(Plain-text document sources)
• • • •

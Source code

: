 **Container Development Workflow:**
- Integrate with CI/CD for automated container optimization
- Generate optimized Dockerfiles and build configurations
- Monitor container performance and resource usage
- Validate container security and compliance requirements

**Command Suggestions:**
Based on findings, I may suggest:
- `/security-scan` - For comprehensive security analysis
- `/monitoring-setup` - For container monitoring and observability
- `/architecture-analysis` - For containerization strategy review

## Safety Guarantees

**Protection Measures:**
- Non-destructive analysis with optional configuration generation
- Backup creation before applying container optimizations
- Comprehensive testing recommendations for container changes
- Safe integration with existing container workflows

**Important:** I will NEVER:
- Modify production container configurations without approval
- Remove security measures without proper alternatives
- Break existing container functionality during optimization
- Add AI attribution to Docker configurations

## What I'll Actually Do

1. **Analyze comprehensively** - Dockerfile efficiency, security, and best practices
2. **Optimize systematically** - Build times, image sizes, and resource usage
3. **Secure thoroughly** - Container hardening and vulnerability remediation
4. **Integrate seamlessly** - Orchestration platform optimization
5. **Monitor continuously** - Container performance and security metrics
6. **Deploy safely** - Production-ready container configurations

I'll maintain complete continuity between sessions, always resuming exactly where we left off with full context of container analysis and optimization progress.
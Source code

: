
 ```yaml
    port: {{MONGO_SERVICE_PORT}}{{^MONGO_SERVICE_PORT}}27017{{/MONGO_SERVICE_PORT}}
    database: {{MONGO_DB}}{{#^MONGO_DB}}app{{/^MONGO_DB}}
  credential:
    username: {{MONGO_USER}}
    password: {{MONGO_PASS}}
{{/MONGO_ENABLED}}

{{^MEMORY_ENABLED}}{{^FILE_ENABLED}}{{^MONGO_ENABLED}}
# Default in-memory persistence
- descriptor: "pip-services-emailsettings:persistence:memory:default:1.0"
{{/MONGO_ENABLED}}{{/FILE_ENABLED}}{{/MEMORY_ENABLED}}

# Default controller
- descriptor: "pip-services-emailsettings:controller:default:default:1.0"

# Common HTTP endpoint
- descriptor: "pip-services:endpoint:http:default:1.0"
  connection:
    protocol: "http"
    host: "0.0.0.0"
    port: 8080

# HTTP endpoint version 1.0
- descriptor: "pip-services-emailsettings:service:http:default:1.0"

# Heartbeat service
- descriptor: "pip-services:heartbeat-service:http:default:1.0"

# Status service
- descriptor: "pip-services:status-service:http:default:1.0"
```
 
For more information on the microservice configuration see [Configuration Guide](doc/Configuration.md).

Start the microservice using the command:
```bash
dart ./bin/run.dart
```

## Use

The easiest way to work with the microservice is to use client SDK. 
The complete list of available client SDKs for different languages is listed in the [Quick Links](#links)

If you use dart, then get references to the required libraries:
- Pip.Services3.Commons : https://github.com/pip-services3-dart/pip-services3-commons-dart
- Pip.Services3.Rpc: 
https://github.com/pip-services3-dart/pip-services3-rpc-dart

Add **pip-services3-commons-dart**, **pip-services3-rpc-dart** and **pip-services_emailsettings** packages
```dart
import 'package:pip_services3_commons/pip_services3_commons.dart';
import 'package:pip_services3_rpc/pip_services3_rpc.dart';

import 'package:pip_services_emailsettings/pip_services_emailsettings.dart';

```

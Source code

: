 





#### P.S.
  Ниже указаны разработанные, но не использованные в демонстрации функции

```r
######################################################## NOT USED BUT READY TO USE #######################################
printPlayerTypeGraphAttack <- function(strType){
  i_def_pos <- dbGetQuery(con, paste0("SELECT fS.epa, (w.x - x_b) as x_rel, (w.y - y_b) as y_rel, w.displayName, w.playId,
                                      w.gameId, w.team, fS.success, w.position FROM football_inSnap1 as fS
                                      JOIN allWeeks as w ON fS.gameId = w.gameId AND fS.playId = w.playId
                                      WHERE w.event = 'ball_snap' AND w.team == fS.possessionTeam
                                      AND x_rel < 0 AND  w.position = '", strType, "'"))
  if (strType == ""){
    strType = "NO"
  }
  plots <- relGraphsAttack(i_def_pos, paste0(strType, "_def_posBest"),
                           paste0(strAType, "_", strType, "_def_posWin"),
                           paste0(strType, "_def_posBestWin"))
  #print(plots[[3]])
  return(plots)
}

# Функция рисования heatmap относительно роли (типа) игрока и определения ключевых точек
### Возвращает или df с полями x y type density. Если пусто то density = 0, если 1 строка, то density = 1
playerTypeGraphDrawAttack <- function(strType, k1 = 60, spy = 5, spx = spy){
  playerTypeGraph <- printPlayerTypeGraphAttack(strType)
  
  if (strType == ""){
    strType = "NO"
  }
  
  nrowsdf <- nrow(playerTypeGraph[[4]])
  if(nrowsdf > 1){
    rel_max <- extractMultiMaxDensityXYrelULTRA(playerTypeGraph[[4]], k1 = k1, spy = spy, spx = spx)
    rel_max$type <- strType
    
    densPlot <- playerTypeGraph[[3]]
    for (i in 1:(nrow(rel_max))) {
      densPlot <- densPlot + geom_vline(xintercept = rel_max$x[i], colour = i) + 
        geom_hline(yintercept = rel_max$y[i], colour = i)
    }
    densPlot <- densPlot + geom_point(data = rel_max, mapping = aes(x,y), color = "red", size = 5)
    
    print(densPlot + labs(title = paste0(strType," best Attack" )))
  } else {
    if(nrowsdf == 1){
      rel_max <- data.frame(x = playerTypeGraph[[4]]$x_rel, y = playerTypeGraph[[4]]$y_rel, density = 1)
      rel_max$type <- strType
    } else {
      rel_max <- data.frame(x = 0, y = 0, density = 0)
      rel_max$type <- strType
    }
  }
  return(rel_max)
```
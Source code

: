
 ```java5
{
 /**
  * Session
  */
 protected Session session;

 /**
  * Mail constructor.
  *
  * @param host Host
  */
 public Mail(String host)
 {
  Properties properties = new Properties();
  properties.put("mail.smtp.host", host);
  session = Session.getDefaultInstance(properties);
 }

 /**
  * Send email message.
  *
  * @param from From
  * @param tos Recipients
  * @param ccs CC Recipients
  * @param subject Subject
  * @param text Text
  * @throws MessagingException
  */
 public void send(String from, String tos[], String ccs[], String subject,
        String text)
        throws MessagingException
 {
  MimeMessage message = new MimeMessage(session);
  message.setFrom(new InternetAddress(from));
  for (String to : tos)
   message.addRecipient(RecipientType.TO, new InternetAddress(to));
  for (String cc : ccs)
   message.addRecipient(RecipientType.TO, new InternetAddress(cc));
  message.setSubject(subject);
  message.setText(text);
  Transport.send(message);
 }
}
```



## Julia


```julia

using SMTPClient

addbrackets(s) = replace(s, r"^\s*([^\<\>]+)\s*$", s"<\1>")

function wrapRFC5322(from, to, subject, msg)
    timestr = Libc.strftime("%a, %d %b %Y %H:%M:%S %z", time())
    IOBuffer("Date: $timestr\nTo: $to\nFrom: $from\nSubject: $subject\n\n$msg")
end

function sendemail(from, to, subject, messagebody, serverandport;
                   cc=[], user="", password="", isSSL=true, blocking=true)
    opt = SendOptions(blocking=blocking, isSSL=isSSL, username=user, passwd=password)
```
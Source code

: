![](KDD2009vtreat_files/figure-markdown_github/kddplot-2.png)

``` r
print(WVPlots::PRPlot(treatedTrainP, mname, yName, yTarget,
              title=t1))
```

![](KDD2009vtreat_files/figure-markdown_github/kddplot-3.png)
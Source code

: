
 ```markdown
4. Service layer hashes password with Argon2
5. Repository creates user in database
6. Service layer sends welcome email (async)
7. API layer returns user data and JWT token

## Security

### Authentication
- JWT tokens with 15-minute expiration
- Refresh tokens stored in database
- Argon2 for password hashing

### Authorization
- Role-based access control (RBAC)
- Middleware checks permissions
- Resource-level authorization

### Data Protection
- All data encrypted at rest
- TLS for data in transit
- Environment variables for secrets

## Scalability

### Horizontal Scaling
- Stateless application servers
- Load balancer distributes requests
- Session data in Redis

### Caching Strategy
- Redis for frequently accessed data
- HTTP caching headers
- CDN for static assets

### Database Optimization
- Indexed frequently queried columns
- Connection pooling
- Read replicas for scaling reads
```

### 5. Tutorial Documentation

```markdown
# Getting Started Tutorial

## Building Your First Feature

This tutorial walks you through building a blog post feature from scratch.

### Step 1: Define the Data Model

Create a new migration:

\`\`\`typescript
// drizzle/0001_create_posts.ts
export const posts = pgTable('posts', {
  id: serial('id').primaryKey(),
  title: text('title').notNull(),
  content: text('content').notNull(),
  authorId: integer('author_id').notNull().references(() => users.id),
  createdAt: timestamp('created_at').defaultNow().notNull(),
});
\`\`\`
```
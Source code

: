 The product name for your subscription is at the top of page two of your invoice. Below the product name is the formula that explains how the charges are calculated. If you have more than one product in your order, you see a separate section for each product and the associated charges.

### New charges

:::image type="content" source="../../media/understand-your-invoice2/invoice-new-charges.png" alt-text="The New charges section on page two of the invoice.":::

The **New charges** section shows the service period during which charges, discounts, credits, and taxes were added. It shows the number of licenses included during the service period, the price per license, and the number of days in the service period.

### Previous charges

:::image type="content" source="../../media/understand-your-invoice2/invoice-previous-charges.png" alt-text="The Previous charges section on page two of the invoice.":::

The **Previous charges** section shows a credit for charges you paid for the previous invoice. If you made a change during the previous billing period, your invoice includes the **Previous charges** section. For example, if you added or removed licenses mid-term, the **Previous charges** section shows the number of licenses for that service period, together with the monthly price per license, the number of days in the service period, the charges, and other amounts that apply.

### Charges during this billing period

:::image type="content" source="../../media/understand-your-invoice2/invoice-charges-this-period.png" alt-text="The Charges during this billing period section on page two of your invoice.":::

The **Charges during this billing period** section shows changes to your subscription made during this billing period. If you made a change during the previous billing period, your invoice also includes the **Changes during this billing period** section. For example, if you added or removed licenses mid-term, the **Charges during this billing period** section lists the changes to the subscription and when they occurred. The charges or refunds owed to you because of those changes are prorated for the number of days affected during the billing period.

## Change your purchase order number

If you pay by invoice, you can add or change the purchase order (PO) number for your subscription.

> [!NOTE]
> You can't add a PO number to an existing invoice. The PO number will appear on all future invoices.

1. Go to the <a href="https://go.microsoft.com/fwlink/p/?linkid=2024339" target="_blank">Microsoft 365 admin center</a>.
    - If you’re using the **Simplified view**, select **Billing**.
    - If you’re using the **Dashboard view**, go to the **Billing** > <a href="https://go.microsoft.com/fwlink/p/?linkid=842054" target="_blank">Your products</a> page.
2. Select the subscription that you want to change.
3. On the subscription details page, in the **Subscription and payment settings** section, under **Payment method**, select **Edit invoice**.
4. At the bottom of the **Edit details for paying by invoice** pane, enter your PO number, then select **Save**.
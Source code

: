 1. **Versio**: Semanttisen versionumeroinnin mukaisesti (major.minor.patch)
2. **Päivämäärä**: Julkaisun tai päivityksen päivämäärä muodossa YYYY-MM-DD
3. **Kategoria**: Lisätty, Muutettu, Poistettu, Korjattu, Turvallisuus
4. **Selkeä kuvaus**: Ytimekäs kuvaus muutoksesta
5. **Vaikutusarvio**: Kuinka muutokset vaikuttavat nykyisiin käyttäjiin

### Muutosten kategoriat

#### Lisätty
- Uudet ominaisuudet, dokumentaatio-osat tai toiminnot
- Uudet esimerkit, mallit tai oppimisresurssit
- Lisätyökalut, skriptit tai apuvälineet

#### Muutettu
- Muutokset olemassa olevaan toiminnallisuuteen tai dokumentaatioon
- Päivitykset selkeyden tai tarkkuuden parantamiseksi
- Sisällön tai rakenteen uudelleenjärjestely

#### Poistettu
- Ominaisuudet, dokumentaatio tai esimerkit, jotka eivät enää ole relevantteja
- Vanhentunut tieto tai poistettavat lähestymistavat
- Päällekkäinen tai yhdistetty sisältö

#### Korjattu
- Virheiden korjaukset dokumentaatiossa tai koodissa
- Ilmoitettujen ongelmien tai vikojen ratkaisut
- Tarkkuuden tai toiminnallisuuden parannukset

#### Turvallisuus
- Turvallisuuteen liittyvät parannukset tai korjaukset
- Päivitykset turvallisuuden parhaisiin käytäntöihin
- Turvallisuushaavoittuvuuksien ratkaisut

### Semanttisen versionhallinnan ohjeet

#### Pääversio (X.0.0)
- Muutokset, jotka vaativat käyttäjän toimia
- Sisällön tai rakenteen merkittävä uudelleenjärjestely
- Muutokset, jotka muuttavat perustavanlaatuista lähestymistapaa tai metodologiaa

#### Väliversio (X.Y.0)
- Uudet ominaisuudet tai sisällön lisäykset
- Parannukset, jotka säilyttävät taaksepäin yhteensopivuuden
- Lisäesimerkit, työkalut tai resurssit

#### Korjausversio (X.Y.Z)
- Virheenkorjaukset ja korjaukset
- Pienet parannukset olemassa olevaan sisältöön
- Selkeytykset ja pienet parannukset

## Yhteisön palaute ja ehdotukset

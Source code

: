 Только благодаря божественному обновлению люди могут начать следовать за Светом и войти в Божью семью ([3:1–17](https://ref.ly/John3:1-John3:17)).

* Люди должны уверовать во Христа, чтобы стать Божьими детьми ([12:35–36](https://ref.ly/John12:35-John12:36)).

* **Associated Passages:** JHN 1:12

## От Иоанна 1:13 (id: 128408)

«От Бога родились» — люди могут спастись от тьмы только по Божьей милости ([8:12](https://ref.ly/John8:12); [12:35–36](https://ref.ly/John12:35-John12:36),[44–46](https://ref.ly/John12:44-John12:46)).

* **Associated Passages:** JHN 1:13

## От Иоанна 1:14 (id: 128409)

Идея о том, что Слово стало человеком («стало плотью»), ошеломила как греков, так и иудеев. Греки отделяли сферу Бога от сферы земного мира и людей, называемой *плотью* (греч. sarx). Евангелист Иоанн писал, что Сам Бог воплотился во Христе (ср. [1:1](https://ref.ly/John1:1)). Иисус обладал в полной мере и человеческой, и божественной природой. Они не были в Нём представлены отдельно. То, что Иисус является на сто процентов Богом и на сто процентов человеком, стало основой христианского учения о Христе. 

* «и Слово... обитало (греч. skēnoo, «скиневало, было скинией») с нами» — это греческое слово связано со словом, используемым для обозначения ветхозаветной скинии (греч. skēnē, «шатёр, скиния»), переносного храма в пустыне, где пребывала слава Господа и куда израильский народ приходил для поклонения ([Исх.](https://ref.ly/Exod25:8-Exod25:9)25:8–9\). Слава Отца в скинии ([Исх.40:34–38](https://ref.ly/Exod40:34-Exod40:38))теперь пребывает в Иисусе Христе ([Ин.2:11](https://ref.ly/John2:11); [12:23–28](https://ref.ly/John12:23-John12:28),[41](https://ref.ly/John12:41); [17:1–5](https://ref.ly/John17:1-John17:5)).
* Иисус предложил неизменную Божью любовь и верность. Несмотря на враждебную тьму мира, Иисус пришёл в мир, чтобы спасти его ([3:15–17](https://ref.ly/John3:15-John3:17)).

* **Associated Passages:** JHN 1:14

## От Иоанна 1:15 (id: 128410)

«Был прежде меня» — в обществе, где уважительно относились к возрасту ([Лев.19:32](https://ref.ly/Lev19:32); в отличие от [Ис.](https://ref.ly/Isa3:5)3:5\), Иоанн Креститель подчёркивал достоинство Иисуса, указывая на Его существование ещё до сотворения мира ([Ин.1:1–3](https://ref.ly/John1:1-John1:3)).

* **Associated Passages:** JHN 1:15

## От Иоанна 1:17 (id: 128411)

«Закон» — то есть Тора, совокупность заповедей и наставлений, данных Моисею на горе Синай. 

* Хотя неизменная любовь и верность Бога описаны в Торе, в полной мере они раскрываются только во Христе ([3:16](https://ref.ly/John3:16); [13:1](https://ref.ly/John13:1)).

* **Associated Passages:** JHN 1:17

• • • •

TASK OBJECTIVE: Across all the entries above, how many lines have the word "timestr" in them? Only the number, please.

OUTPUT BELOW: 2